I continue to be stunned that people still somehow think that these services have any modicum of consideration for their users.

If you don't want your information accessed--run your own servers, people. That's your only option.


I wonder how they got approval from the Northwestern Institutional Review Board. Not having explicit consent from research subjects might indicate that they qualified for some form of exempt status. Did they sell them that Dropbox collects that data as part of their normal operation, therefore consent is not required? Did they say that Dropbox's anonymization was enough to guarantee subjects' anonymity? Did they say that Dropbox's user agreement already enrolls users into research projects?


As a Dropbox paying customer and never having heard of the Northwestern Institutional Review Board it's not them that pisses me off. I haven't reconsidered my usage of Dropbox for a very long time, since I made the decision to stay with them after their no-password fiasco. Today is the first day in a long time.


Looks easy enough to ask: https://irb.northwestern.edu/participants/questions-and-conc... Participant questions go to eyates@northwestern.edu and non-participant questions go to irb@northwestern.edu.


This may come across as argumentative, but it's still a valid question - What's the harm to you?


Imagine you have a folder in your Dropbox with 237 subfolders, and each of those subfolders has a certain number of files in it. The largest folder has 1,132 files, for example, the second largest has 916, the third-largest has 771, etc.

Then imagine you have a second folder with 117 subfolders with another pattern like above.

Now imagine that the first folder structure matches a torrent of embarrassing pornography and the second appears to be a superset of a project published to GitHub under your name (i.e. with some directories being gitignored)


Not the op but I'll answer for myself.

I've stored non anoynmized data on Dropbox as part of my own research. IRB gave me permission to keep that data and my consent form explained it to participants. We were all working under the assumption this type of sharing by Dropbox was impossible. My school's IRB does not allow the use of Google drive for nonanonymized data storage based on just this type of concern.


The point of consent is that it isn't your (or Dropbox's) opinion on what constitutes harm that matters. It is the person who gives consent.

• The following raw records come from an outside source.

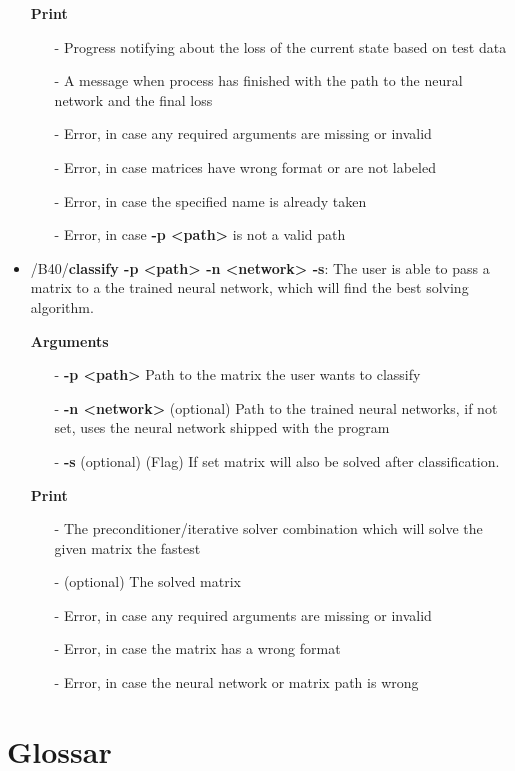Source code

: \documentclass[parskip=full]{scrartcl}
\begin{document}
\begin{itemize}
\textbf{Print}
	\begin{itemize}
	\item[-]Progress notifying about the loss of the current state based on test data
	\item[-]A message when process has finished with the path to the \gls{neural network} and the final loss
	\item[-]Error, in case any required arguments are missing or invalid
	\item[-]Error, in case matrices have wrong format or are not labeled
	\item[-]Error, in case the specified name is already taken
	\item[-]Error, in case \textbf{-p <path>} is not a valid path
	\end{itemize}

\item/B40/\textbf{classify -p <path> -n <network> -s}:
\newline The user is able to pass a matrix to a the trained \gls{neural network}, which will find the best solving algorithm.

\textbf{Arguments}
	\begin{itemize}
	\item[-]\textbf{-p <path>} Path to the matrix the user wants to classify
	\item[-]\textbf{-n <network>} (optional) Path to the trained \glspl{neural network}, if not set, uses the \gls{neural network} shipped with the program
	\item[-]\textbf{-s} (optional) (Flag) If set matrix will also be solved after classification.
	\end{itemize}

\textbf{Print}
	\begin{itemize}
	\item[-]The \gls{preconditioner}/\gls{iterative solver} combination which will solve the given matrix the fastest
	\item[-](optional) The solved matrix
	\item[-]Error, in case any required arguments are missing or invalid
	\item[-]Error, in case the matrix has a wrong format
	\item[-]Error, in case the \gls{neural network} or matrix path is wrong
	\end{itemize}
\end{itemize}
\clearpage

\section{Glossar}

%
\printnoidxglossaries
\end{document}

Maybe the parent was performing a research project on Dropbox collaboration techniques and got scooped?

But seriously, as an example, I know people that share sensitive personal information with their accountants at tax time using Dropbox. Would suck for any of that to be made available to any third parties.


Given it was from universities, then prior disclosure of IP for patent applications could be a "harm". Even the directory names and structures could be key information in some applications.


The harm is that 1) data which seems anonymized can be de-anonymized due to carelessness or advances in analytical techniques, and 2) it’s mine. I have laptops in my house for example that I’ve not used in years and will never use again. That doesn’t give you the right to steal them even if there’s no explicit “harm” to me.


> Dropbox gave us access to project-folder-related data, which we aggregated and anonymized, for all the scientists using its platform over the period from May 2015 to May 2017 — a group that represented 1,000 universities. This included information on a user’s total number of folders, folder structure, and shared folder access

This seems like heaven for industrial espionage purposes. Just because there's some anonymisation doesn't mean that the metadata is useless. I sincerely hope they get GDPR'd over this.


If it's complete "folder structure" tree data with names removed, that could potentially be matched against public repositories that contain the same folders, like posted Zip files, GitHub projects or university web space, to identify some of the users.

From there, you could potentially identify other tools those people are using or embarrassing folder structures (e.g., deep folder tree structures people used to use to primitively conceal porn and other secret files, or signature folder structures for embarrassing repositories like erotica archives, collections of extremist literature, or piracy tools).

Hopefully they'll release more info and some sample files (like for themselves).


> Just because there's some anonymisation

"which we [...] anonymized" doesn't sound like there was any anonymisation.


It is only data from universities, not real for-profit businesses.


> It is only data from universities, not real for-profit businesses.

Plenty of universities work (often in collaboration with national laboratories and/or with corporations) on work that's far more important and critical than many "real for-profit businesses".


This is not better or worse. It's just as bad. Do you not think universities handle sensitive information?


A large part of what universities do is research in consultation with businesses and especially governments. It's not just teaching students; in many universities, that's only a small fraction of what the staff do.


ha. Have you seen what some countries charge for tuition.


University administrators are not shareholders! Their greed is much better for society...


Why the heck would an administrator care if they 'hold shares' when they are pulling 200k-500k per year as base pay?


Ouch! Is "greed" a bad word? It's not an inaccurate one...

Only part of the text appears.